#### [What to work on]
Only lines holding "uncommitted" are wanted; copy each of them from the records below.

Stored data
BEGIN

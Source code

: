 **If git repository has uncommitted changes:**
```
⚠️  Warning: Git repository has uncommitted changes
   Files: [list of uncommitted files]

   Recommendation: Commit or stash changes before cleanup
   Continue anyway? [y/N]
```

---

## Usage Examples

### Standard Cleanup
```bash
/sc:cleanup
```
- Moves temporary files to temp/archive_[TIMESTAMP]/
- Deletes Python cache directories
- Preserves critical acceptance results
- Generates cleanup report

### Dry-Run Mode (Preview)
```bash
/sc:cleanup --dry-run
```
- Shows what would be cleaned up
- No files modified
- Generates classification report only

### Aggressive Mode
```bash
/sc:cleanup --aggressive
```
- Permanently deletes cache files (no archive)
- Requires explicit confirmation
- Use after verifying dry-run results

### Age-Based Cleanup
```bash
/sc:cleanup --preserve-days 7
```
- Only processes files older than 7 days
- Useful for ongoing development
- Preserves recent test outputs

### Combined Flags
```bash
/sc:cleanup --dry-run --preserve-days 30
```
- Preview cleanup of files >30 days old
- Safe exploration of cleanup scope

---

END

#### [Solution for this exercise]
: **If git repository has uncommitted changes:**
⚠️  Warning: Git repository has uncommitted changes
   Files: [list of uncommitted files]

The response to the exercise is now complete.